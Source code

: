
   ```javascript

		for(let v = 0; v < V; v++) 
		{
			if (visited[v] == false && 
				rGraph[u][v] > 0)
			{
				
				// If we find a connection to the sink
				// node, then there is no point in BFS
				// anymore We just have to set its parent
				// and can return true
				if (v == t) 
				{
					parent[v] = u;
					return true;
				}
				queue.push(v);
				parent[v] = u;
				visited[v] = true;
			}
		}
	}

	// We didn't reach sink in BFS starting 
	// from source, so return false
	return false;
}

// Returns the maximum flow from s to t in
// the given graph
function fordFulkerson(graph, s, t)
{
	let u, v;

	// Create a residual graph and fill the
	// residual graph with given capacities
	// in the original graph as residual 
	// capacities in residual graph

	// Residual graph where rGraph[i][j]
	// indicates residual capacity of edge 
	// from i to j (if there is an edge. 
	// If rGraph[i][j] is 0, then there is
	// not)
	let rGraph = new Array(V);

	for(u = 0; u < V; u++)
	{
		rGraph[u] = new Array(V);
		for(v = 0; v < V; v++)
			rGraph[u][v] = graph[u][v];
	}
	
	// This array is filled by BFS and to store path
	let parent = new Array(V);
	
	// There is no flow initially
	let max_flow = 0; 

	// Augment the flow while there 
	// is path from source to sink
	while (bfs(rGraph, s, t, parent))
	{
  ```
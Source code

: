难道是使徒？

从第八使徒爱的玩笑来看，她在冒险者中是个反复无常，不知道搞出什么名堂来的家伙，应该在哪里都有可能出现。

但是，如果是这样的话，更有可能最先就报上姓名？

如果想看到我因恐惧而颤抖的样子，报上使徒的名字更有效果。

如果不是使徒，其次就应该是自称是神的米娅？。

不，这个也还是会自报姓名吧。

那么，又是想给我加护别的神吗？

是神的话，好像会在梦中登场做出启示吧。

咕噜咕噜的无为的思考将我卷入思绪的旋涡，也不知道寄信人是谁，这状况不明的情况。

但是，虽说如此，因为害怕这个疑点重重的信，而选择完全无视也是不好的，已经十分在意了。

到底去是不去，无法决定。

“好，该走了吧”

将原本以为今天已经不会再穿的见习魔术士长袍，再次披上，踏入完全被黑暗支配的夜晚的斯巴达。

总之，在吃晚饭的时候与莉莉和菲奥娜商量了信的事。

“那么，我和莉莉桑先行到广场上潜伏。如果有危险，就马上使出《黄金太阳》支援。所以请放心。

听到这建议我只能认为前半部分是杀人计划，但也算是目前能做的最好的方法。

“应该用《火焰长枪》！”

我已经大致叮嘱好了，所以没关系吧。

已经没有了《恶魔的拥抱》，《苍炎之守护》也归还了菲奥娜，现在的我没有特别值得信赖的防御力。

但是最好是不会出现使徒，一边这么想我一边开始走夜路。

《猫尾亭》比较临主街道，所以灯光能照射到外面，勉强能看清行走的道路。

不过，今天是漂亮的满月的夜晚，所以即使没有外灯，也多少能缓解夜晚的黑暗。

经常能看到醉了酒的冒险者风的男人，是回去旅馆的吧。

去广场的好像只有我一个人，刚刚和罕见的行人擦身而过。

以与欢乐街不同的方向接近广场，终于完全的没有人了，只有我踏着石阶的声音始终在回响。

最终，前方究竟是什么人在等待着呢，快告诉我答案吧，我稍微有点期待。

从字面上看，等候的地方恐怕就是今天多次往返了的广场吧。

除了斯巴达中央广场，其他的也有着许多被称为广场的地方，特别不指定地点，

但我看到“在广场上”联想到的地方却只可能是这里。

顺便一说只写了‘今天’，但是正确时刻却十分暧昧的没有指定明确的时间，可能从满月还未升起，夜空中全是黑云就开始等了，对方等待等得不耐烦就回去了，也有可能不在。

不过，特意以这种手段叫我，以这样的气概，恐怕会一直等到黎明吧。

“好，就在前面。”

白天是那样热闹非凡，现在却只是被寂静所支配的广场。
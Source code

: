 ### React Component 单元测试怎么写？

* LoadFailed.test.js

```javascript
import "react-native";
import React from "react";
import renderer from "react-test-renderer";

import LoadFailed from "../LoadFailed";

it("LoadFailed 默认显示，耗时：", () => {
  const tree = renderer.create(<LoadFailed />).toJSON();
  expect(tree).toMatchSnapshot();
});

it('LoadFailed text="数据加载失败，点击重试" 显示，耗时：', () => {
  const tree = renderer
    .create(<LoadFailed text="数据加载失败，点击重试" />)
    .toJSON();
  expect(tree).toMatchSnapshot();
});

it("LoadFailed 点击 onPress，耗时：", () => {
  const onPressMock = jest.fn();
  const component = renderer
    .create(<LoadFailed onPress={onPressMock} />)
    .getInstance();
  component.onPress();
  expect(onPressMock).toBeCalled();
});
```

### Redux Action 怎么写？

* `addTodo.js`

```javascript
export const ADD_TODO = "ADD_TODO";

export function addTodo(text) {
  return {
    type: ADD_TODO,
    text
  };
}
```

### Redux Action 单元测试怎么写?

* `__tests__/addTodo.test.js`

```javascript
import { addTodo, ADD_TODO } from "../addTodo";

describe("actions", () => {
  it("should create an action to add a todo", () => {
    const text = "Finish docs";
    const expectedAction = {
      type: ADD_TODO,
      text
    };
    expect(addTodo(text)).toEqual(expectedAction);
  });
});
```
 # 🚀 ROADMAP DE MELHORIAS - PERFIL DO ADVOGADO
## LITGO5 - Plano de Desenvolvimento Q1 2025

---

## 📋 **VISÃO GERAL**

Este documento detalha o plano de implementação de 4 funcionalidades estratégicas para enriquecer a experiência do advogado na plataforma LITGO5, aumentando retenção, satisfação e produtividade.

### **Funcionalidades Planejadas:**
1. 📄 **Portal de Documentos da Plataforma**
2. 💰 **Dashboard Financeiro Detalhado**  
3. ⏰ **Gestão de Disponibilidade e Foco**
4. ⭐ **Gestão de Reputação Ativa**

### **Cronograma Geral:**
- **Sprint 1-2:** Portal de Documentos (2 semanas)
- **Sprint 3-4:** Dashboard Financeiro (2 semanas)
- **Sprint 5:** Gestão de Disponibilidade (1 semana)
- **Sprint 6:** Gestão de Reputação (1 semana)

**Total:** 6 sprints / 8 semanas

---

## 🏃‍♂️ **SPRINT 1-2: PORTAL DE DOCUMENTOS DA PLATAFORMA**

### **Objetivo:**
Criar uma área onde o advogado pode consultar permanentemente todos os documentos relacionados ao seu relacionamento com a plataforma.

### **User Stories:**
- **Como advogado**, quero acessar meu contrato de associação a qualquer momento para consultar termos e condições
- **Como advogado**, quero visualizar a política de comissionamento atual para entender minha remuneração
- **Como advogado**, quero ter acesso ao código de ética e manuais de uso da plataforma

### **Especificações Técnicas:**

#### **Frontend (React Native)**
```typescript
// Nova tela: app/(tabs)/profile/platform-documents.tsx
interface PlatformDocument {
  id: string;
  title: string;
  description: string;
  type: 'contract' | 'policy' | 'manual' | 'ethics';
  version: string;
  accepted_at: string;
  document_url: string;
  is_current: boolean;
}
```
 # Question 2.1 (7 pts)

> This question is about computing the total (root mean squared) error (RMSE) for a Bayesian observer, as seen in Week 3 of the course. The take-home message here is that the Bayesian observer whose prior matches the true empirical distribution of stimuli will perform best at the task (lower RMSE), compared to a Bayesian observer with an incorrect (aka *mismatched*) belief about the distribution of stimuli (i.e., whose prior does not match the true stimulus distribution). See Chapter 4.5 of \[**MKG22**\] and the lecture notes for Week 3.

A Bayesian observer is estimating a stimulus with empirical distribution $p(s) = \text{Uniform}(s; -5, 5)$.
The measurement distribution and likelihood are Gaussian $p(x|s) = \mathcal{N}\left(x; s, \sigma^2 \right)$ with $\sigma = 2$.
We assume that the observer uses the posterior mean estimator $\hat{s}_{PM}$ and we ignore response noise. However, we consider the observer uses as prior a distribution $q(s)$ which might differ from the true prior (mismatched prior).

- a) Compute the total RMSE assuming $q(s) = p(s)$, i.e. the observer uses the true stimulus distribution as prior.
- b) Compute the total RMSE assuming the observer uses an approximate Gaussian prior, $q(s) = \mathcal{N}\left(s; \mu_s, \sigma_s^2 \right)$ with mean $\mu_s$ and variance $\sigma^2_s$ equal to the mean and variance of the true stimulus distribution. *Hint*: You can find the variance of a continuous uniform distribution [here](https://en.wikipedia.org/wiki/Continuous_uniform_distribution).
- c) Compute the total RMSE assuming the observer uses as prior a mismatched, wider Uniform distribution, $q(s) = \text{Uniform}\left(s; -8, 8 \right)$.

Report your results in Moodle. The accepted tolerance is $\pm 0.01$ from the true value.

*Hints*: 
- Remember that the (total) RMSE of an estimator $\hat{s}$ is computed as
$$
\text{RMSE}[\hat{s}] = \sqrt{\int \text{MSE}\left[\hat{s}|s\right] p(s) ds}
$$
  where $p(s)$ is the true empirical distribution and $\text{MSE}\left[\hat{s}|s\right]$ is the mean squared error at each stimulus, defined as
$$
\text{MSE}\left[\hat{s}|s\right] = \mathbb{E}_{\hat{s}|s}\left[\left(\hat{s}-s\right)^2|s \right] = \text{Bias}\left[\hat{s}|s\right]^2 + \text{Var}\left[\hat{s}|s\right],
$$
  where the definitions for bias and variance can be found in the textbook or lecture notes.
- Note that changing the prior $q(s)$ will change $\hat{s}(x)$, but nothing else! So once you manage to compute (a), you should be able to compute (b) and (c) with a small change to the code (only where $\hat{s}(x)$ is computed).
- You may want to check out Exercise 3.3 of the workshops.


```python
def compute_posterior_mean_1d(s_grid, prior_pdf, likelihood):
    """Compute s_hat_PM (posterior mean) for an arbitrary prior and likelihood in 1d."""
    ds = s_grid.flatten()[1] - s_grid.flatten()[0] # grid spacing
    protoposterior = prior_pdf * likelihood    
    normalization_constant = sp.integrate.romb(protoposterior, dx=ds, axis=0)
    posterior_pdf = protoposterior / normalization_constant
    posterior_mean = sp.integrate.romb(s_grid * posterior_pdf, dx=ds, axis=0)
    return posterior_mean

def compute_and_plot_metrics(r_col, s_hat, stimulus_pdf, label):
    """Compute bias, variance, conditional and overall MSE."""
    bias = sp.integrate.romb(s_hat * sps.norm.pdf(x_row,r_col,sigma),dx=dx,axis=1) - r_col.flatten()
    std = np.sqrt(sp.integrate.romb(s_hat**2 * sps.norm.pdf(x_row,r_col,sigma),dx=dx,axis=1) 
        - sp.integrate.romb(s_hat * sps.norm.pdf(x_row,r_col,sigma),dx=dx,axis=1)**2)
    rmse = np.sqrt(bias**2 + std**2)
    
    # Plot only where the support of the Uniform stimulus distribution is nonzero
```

□ □ □ □ □

• _DIRECTIONS FOR THIS TASK_: Check the records above line by line and tally those holding the string "should". Answer with the number only.

• _RESPONSE TO THE TASK_: 2